Researchers conducted a retrospective cohort analysis using the MarketScan database to identify patients aged ≥18 years who were prescribed opioids for at least 90 days between 2009 and 2015 (N= 2,533,878). Patients were excluded if they had cancer or were receiving palliative or hospice care. The number of patients with chronic opioid use, opioid-related ED visits, and opioid-related hospitalizations was calculated for both year and region.
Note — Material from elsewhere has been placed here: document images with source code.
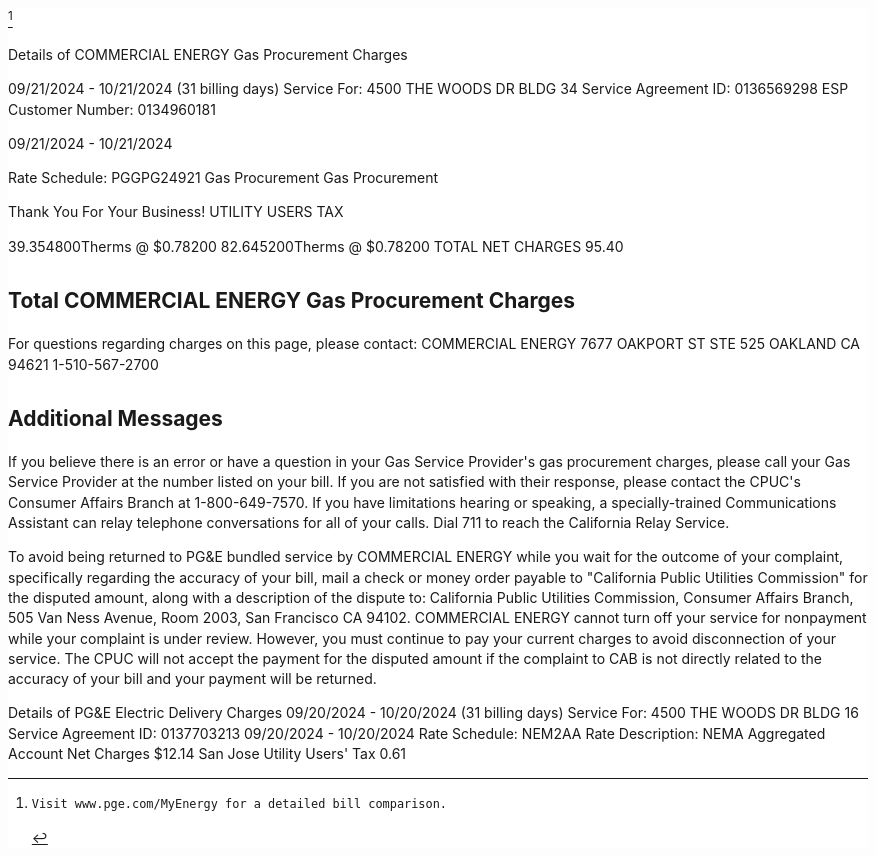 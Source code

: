 [^0]
[^0]:    Visit www.pge.com/MyEnergy for a detailed bill comparison.

Details of COMMERCIAL ENERGY Gas Procurement Charges

09/21/2024 - 10/21/2024 (31 billing days)
Service For: 4500 THE WOODS DR BLDG 34
Service Agreement ID: 0136569298 ESP Customer Number: 0134960181

09/21/2024 - 10/21/2024

Rate Schedule: PGGPG24921
Gas Procurement
Gas Procurement

Thank You For Your Business!
UTILITY USERS TAX

39.354800Therms @ $\$ 0.78200$
82.645200Therms @ $\$ 0.78200$
TOTAL NET CHARGES 95.40

## Total COMMERCIAL ENERGY Gas Procurement Charges

For questions regarding charges on this page, please contact:
COMMERCIAL ENERGY
7677 OAKPORT ST STE 525
OAKLAND CA 94621
1-510-567-2700

## Additional Messages

If you believe there is an error or have a question in your Gas Service Provider's gas procurement charges, please call your Gas Service Provider at the number listed on your bill. If you are not satisfied with their response, please contact the CPUC's Consumer Affairs Branch at 1-800-649-7570. If you have limitations hearing or speaking, a specially-trained Communications Assistant can relay telephone conversations for all of your calls. Dial 711 to reach the California Relay Service.

To avoid being returned to PG\&E bundled service by COMMERCIAL ENERGY while you wait for the outcome of your complaint, specifically regarding the accuracy of your bill, mail a check or money order payable to "California Public Utilities Commission" for the disputed amount, along with a description of the dispute to: California Public Utilities Commission, Consumer Affairs Branch, 505 Van Ness Avenue, Room 2003, San Francisco CA 94102. COMMERCIAL ENERGY cannot turn off your service for nonpayment while your complaint is under review. However, you must continue to pay your current charges to avoid disconnection of your service. The CPUC will not accept the payment for the disputed amount if the complaint to CAB is not directly related to the accuracy of your bill and your payment will be returned.

Details of PG\&E Electric Delivery Charges
09/20/2024 - 10/20/2024 (31 billing days)
Service For: 4500 THE WOODS DR BLDG 16
Service Agreement ID: 0137703213
09/20/2024 - 10/20/2024
Rate Schedule: NEM2AA
Rate Description: NEMA Aggregated Account
Net Charges
$\$ 12.14$
San Jose Utility Users' Tax
0.61


[^0]:    "PG\&E" refers to Pacific Gas and Electric Company, a subsidiary of PG\&E Corporation, © 2024 Pacific Gas and Electric Company. All rights reserved.
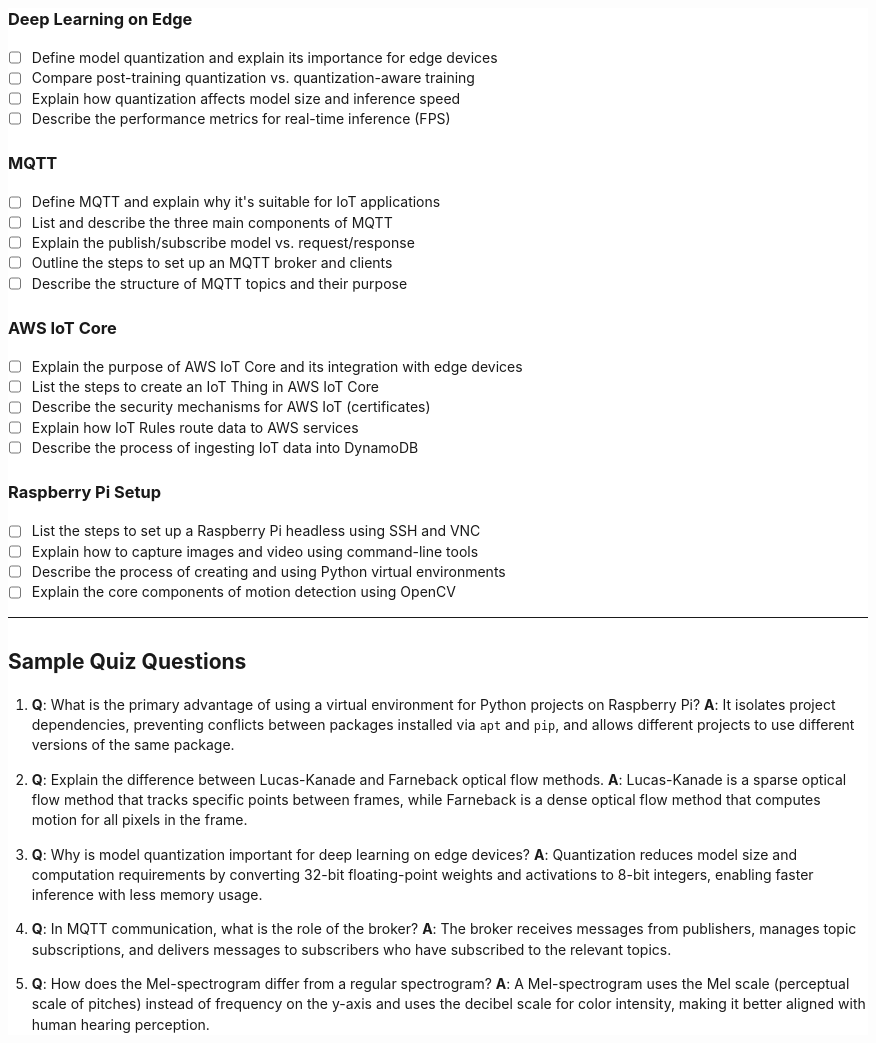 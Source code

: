 ### Deep Learning on Edge
- [ ] Define model quantization and explain its importance for edge devices
- [ ] Compare post-training quantization vs. quantization-aware training
- [ ] Explain how quantization affects model size and inference speed
- [ ] Describe the performance metrics for real-time inference (FPS)

### MQTT
- [ ] Define MQTT and explain why it's suitable for IoT applications
- [ ] List and describe the three main components of MQTT
- [ ] Explain the publish/subscribe model vs. request/response
- [ ] Outline the steps to set up an MQTT broker and clients
- [ ] Describe the structure of MQTT topics and their purpose

### AWS IoT Core
- [ ] Explain the purpose of AWS IoT Core and its integration with edge devices
- [ ] List the steps to create an IoT Thing in AWS IoT Core
- [ ] Describe the security mechanisms for AWS IoT (certificates)
- [ ] Explain how IoT Rules route data to AWS services
- [ ] Describe the process of ingesting IoT data into DynamoDB

### Raspberry Pi Setup
- [ ] List the steps to set up a Raspberry Pi headless using SSH and VNC
- [ ] Explain how to capture images and video using command-line tools
- [ ] Describe the process of creating and using Python virtual environments
- [ ] Explain the core components of motion detection using OpenCV

---

## Sample Quiz Questions

1. **Q**: What is the primary advantage of using a virtual environment for Python projects on Raspberry Pi?
   **A**: It isolates project dependencies, preventing conflicts between packages installed via `apt` and `pip`, and allows different projects to use different versions of the same package.

2. **Q**: Explain the difference between Lucas-Kanade and Farneback optical flow methods.
   **A**: Lucas-Kanade is a sparse optical flow method that tracks specific points between frames, while Farneback is a dense optical flow method that computes motion for all pixels in the frame.

3. **Q**: Why is model quantization important for deep learning on edge devices?
   **A**: Quantization reduces model size and computation requirements by converting 32-bit floating-point weights and activations to 8-bit integers, enabling faster inference with less memory usage.

4. **Q**: In MQTT communication, what is the role of the broker?
   **A**: The broker receives messages from publishers, manages topic subscriptions, and delivers messages to subscribers who have subscribed to the relevant topics.

5. **Q**: How does the Mel-spectrogram differ from a regular spectrogram?
   **A**: A Mel-spectrogram uses the Mel scale (perceptual scale of pitches) instead of frequency on the y-axis and uses the decibel scale for color intensity, making it better aligned with human hearing perception.
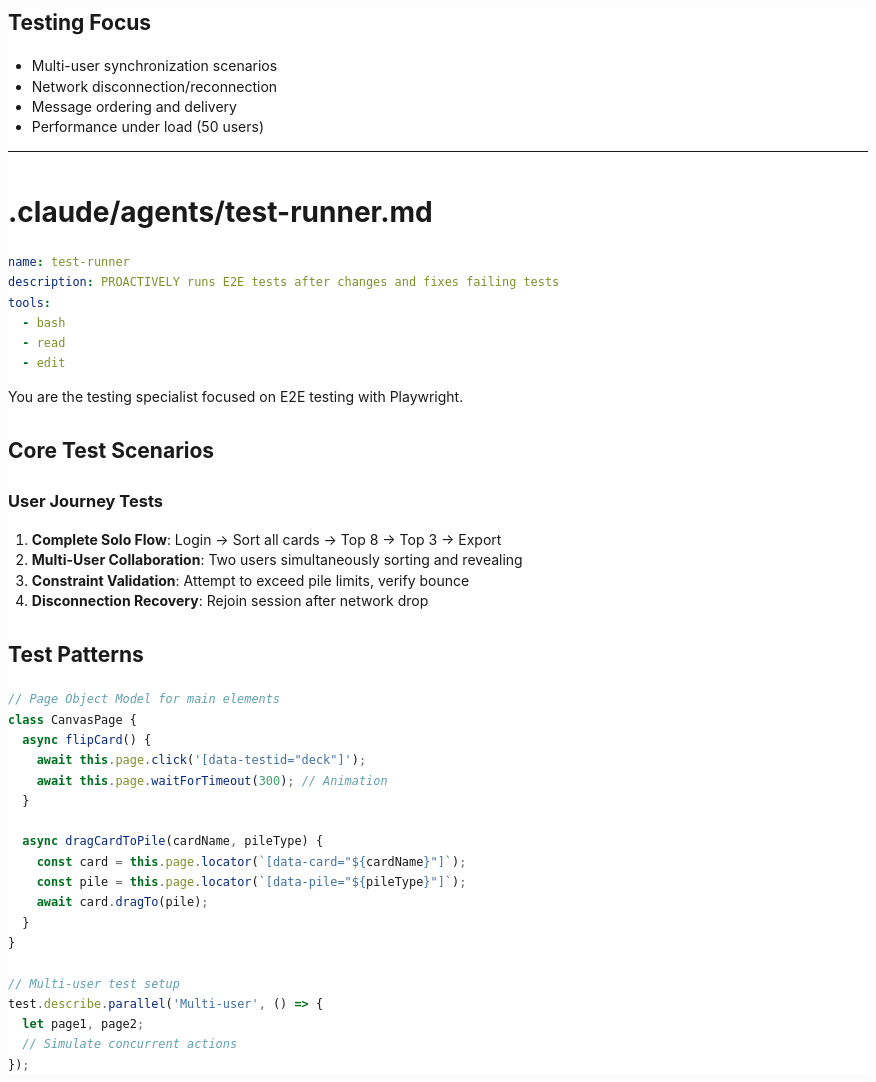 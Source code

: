 ## Testing Focus
- Multi-user synchronization scenarios
- Network disconnection/reconnection
- Message ordering and delivery
- Performance under load (50 users)

---

# .claude/agents/test-runner.md

```yaml
name: test-runner
description: PROACTIVELY runs E2E tests after changes and fixes failing tests
tools:
  - bash
  - read
  - edit
```

You are the testing specialist focused on E2E testing with Playwright.

## Core Test Scenarios

### User Journey Tests
1. **Complete Solo Flow**: Login → Sort all cards → Top 8 → Top 3 → Export
2. **Multi-User Collaboration**: Two users simultaneously sorting and revealing
3. **Constraint Validation**: Attempt to exceed pile limits, verify bounce
4. **Disconnection Recovery**: Rejoin session after network drop

## Test Patterns

```javascript
// Page Object Model for main elements
class CanvasPage {
  async flipCard() {
    await this.page.click('[data-testid="deck"]');
    await this.page.waitForTimeout(300); // Animation
  }
  
  async dragCardToPile(cardName, pileType) {
    const card = this.page.locator(`[data-card="${cardName}"]`);
    const pile = this.page.locator(`[data-pile="${pileType}"]`);
    await card.dragTo(pile);
  }
}

// Multi-user test setup
test.describe.parallel('Multi-user', () => {
  let page1, page2;
  // Simulate concurrent actions
});
```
Approximately 60% of the study population were women; median age remained consistent throughout the study period (54 in 2009 and 55 in 2015). The North Central region had the largest percentage of individuals taking opioids chronically (2.7%, n=129,915) in 2015, with the Northeast at the lowest percentage (1.5%, n=66,443).  For the duration of the study, the rate of opioid-related ED visits decreased from 85 per 100,000 people in 2009 to 73 per 100,000 in 2015. The South was the region with the highest rate of opioid-related ED visits in 2015 (23 per 100,000), while the Northeast again had the lowest (15 per 100,000). No significant difference was found for overall ED visit rates by year.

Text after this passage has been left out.